(Records contained in a dataset)
┄┄┄┄┄┄
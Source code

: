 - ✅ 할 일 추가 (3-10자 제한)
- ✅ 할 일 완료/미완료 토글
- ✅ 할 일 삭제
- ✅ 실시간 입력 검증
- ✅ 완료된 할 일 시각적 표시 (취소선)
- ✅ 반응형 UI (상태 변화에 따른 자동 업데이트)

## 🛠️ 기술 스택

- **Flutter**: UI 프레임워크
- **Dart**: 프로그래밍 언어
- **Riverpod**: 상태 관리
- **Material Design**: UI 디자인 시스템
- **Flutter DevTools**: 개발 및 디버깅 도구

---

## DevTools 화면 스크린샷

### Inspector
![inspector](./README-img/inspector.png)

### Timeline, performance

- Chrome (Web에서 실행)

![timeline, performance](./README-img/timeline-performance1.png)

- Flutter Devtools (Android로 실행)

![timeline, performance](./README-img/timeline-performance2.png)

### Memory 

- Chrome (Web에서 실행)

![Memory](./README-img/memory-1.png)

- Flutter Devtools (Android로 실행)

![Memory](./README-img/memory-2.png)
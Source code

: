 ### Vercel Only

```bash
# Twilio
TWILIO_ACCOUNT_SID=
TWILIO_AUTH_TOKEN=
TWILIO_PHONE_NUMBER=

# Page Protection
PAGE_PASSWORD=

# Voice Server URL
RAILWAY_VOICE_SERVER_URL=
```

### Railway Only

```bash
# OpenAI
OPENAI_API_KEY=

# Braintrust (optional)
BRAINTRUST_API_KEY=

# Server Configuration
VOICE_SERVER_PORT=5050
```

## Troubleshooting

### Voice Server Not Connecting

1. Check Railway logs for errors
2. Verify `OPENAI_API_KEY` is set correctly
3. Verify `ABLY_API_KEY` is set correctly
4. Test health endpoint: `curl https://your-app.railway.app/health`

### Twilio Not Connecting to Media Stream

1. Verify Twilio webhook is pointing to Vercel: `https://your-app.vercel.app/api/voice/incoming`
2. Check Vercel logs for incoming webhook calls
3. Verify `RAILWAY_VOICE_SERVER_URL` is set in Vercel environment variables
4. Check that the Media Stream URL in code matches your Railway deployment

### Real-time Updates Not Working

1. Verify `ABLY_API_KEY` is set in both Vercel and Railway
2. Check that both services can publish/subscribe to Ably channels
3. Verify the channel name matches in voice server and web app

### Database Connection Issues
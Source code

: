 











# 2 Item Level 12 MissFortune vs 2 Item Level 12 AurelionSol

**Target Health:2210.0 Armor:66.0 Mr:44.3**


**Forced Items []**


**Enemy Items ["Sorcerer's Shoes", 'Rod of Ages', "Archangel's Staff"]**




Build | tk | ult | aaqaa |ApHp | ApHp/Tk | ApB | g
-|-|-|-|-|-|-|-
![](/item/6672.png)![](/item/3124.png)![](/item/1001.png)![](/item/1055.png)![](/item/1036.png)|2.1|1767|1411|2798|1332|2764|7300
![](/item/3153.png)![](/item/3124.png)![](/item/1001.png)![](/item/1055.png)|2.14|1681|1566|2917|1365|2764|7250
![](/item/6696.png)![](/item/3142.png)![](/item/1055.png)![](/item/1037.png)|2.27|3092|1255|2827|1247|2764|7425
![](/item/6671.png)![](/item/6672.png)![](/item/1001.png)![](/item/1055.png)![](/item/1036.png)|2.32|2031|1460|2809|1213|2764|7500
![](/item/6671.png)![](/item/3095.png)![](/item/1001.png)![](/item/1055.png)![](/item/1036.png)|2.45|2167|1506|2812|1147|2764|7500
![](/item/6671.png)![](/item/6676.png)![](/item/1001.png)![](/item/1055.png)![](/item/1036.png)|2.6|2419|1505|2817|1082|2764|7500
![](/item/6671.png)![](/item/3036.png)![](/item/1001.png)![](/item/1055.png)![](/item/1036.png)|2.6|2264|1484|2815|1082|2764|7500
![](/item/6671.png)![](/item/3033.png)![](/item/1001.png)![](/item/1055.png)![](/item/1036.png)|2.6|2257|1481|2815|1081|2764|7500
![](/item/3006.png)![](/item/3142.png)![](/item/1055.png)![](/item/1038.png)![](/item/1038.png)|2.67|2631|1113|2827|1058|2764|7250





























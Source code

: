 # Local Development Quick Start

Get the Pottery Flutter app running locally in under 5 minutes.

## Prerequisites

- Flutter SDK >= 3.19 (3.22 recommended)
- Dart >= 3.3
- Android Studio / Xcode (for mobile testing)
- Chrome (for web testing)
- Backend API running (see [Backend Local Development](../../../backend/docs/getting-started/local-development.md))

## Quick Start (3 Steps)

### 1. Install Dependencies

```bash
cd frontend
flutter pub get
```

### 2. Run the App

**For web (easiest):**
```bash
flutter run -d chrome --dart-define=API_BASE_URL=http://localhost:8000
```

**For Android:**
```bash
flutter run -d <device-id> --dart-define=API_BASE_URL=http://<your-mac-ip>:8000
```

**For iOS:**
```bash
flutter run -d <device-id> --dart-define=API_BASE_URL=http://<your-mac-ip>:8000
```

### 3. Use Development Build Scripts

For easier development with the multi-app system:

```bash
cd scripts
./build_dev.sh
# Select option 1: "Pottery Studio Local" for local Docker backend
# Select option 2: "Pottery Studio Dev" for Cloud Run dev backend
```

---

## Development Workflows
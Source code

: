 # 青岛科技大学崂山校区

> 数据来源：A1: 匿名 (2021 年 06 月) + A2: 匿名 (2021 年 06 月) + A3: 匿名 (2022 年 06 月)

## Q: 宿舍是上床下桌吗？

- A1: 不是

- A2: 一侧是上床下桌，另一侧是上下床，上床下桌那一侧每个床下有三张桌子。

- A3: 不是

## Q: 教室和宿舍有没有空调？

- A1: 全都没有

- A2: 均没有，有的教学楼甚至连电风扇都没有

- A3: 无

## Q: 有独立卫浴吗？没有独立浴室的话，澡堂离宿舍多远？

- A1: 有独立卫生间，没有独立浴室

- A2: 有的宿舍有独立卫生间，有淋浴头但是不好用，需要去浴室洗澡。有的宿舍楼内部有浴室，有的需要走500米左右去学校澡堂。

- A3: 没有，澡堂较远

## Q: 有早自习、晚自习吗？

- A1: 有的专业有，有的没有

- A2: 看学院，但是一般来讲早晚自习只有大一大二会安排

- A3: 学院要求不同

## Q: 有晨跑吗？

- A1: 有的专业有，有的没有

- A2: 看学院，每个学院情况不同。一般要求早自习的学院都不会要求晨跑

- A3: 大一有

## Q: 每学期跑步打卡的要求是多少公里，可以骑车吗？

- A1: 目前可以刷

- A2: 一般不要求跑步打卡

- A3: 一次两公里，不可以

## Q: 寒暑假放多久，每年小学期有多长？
┄┄┄┄┄┄
■ **Task item**:
Transcribe all of the data, keeping every line identical.

■ **Response below**:
Source code

: - ✅ 할 일 추가 (3-10자 제한)
- ✅ 할 일 완료/미완료 토글
- ✅ 할 일 삭제
- ✅ 실시간 입력 검증
- ✅ 완료된 할 일 시각적 표시 (취소선)
- ✅ 반응형 UI (상태 변화에 따른 자동 업데이트)

## 🛠️ 기술 스택

- **Flutter**: UI 프레임워크
- **Dart**: 프로그래밍 언어
- **Riverpod**: 상태 관리
- **Material Design**: UI 디자인 시스템
- **Flutter DevTools**: 개발 및 디버깅 도구

---

## DevTools 화면 스크린샷

### Inspector
![inspector](./README-img/inspector.png)

### Timeline, performance

- Chrome (Web에서 실행)

![timeline, performance](./README-img/timeline-performance1.png)

- Flutter Devtools (Android로 실행)

![timeline, performance](./README-img/timeline-performance2.png)

### Memory 

- Chrome (Web에서 실행)

![Memory](./README-img/memory-1.png)

- Flutter Devtools (Android로 실행)

![Memory](./README-img/memory-2.png)
Source code

: ### Vercel Only

```bash
# Twilio
TWILIO_ACCOUNT_SID=
TWILIO_AUTH_TOKEN=
TWILIO_PHONE_NUMBER=

# Page Protection
PAGE_PASSWORD=

# Voice Server URL
RAILWAY_VOICE_SERVER_URL=
```

### Railway Only

```bash
# OpenAI
OPENAI_API_KEY=

# Braintrust (optional)
BRAINTRUST_API_KEY=

# Server Configuration
VOICE_SERVER_PORT=5050
```

## Troubleshooting

### Voice Server Not Connecting

1. Check Railway logs for errors
2. Verify `OPENAI_API_KEY` is set correctly
3. Verify `ABLY_API_KEY` is set correctly
4. Test health endpoint: `curl https://your-app.railway.app/health`

### Twilio Not Connecting to Media Stream

1. Verify Twilio webhook is pointing to Vercel: `https://your-app.vercel.app/api/voice/incoming`
2. Check Vercel logs for incoming webhook calls
3. Verify `RAILWAY_VOICE_SERVER_URL` is set in Vercel environment variables
4. Check that the Media Stream URL in code matches your Railway deployment

### Real-time Updates Not Working

1. Verify `ABLY_API_KEY` is set in both Vercel and Railway
2. Check that both services can publish/subscribe to Ably channels
3. Verify the channel name matches in voice server and web app

### Database Connection Issues
Source code

: 











# 2 Item Level 12 MissFortune vs 2 Item Level 12 AurelionSol

**Target Health:2210.0 Armor:66.0 Mr:44.3**


**Forced Items []**


**Enemy Items ["Sorcerer's Shoes", 'Rod of Ages', "Archangel's Staff"]**




Build | tk | ult | aaqaa |ApHp | ApHp/Tk | ApB | g
-|-|-|-|-|-|-|-
![](/item/6672.png)![](/item/3124.png)![](/item/1001.png)![](/item/1055.png)![](/item/1036.png)|2.1|1767|1411|2798|1332|2764|7300
![](/item/3153.png)![](/item/3124.png)![](/item/1001.png)![](/item/1055.png)|2.14|1681|1566|2917|1365|2764|7250
![](/item/6696.png)![](/item/3142.png)![](/item/1055.png)![](/item/1037.png)|2.27|3092|1255|2827|1247|2764|7425
![](/item/6671.png)![](/item/6672.png)![](/item/1001.png)![](/item/1055.png)![](/item/1036.png)|2.32|2031|1460|2809|1213|2764|7500
![](/item/6671.png)![](/item/3095.png)![](/item/1001.png)![](/item/1055.png)![](/item/1036.png)|2.45|2167|1506|2812|1147|2764|7500
![](/item/6671.png)![](/item/6676.png)![](/item/1001.png)![](/item/1055.png)![](/item/1036.png)|2.6|2419|1505|2817|1082|2764|7500
![](/item/6671.png)![](/item/3036.png)![](/item/1001.png)![](/item/1055.png)![](/item/1036.png)|2.6|2264|1484|2815|1082|2764|7500
![](/item/6671.png)![](/item/3033.png)![](/item/1001.png)![](/item/1055.png)![](/item/1036.png)|2.6|2257|1481|2815|1081|2764|7500
![](/item/3006.png)![](/item/3142.png)![](/item/1055.png)![](/item/1038.png)![](/item/1038.png)|2.67|2631|1113|2827|1058|2764|7250





























Source code

: # Local Development Quick Start

Get the Pottery Flutter app running locally in under 5 minutes.

## Prerequisites

- Flutter SDK >= 3.19 (3.22 recommended)
- Dart >= 3.3
- Android Studio / Xcode (for mobile testing)
- Chrome (for web testing)
- Backend API running (see [Backend Local Development](../../../backend/docs/getting-started/local-development.md))

## Quick Start (3 Steps)

### 1. Install Dependencies

```bash
cd frontend
flutter pub get
```

### 2. Run the App

**For web (easiest):**
```bash
flutter run -d chrome --dart-define=API_BASE_URL=http://localhost:8000
```

**For Android:**
```bash
flutter run -d <device-id> --dart-define=API_BASE_URL=http://<your-mac-ip>:8000
```

**For iOS:**
```bash
flutter run -d <device-id> --dart-define=API_BASE_URL=http://<your-mac-ip>:8000
```

### 3. Use Development Build Scripts

For easier development with the multi-app system:

```bash
cd scripts
./build_dev.sh
# Select option 1: "Pottery Studio Local" for local Docker backend
# Select option 2: "Pottery Studio Dev" for Cloud Run dev backend
```

---

## Development Workflows
Source code

: # 青岛科技大学崂山校区

> 数据来源：A1: 匿名 (2021 年 06 月) + A2: 匿名 (2021 年 06 月) + A3: 匿名 (2022 年 06 月)

## Q: 宿舍是上床下桌吗？

- A1: 不是

- A2: 一侧是上床下桌，另一侧是上下床，上床下桌那一侧每个床下有三张桌子。

- A3: 不是

## Q: 教室和宿舍有没有空调？

- A1: 全都没有

- A2: 均没有，有的教学楼甚至连电风扇都没有

- A3: 无

## Q: 有独立卫浴吗？没有独立浴室的话，澡堂离宿舍多远？

- A1: 有独立卫生间，没有独立浴室

- A2: 有的宿舍有独立卫生间，有淋浴头但是不好用，需要去浴室洗澡。有的宿舍楼内部有浴室，有的需要走500米左右去学校澡堂。

- A3: 没有，澡堂较远

## Q: 有早自习、晚自习吗？

- A1: 有的专业有，有的没有

- A2: 看学院，但是一般来讲早晚自习只有大一大二会安排

- A3: 学院要求不同

## Q: 有晨跑吗？

- A1: 有的专业有，有的没有

- A2: 看学院，每个学院情况不同。一般要求早自习的学院都不会要求晨跑

- A3: 大一有

## Q: 每学期跑步打卡的要求是多少公里，可以骑车吗？

- A1: 目前可以刷

- A2: 一般不要求跑步打卡

- A3: 一次两公里，不可以

## Q: 寒暑假放多久，每年小学期有多长？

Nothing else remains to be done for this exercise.